=== ENTRIES PROVIDED ===

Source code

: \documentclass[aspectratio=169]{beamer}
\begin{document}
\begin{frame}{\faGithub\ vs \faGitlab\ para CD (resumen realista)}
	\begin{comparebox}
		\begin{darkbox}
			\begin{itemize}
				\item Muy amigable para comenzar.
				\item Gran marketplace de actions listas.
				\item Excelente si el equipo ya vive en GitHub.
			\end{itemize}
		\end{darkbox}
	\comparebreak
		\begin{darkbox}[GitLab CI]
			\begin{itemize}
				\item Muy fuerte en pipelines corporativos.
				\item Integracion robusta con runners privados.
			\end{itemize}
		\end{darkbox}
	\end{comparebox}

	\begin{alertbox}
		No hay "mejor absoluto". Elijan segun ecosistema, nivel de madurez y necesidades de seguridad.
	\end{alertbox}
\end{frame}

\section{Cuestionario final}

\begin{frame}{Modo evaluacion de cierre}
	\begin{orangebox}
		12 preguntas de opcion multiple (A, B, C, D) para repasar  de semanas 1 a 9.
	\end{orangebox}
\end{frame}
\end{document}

===
=== ENTRIES PROVIDED ===

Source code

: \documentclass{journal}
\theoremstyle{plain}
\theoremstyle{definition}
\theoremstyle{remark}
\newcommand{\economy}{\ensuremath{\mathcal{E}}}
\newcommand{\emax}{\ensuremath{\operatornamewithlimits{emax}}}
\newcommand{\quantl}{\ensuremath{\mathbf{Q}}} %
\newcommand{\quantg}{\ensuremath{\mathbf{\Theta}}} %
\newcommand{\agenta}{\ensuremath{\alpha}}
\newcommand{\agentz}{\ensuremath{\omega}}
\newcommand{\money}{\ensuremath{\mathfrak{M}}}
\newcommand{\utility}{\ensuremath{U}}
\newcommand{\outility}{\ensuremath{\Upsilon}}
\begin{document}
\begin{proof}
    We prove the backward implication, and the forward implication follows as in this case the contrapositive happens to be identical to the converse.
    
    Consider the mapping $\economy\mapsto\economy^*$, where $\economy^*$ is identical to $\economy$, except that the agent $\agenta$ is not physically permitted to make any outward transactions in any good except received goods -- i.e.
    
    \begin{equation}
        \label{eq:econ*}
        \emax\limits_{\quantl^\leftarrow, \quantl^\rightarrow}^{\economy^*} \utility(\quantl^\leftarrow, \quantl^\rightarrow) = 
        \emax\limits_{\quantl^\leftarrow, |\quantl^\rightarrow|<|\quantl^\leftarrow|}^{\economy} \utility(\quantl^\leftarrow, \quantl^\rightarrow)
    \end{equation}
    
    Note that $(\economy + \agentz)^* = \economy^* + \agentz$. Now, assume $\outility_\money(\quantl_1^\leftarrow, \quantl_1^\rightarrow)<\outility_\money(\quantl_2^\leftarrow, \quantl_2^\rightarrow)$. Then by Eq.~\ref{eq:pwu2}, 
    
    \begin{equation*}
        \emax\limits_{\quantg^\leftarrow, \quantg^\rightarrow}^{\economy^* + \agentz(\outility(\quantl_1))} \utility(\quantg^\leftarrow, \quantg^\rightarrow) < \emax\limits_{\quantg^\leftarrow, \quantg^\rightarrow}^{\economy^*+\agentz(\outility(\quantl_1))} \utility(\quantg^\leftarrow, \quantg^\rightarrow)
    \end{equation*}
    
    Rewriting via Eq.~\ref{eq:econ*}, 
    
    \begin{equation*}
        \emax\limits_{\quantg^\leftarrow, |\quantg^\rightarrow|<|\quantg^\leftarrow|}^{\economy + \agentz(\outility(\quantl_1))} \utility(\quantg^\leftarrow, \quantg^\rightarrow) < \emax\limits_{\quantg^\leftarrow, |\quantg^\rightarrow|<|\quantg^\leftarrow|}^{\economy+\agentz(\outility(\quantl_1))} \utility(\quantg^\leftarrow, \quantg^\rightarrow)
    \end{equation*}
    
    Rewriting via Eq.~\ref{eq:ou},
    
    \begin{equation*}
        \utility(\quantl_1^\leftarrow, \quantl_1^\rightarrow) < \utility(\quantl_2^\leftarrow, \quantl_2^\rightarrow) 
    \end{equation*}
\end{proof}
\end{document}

===

> _TASK DIRECTIONS_
Within the listing above, copy each line that has the string "documentclass".

> _SOLUTION FOR THIS EXERCISE_
: \documentclass[aspectratio=169]{beamer}
: \documentclass{journal}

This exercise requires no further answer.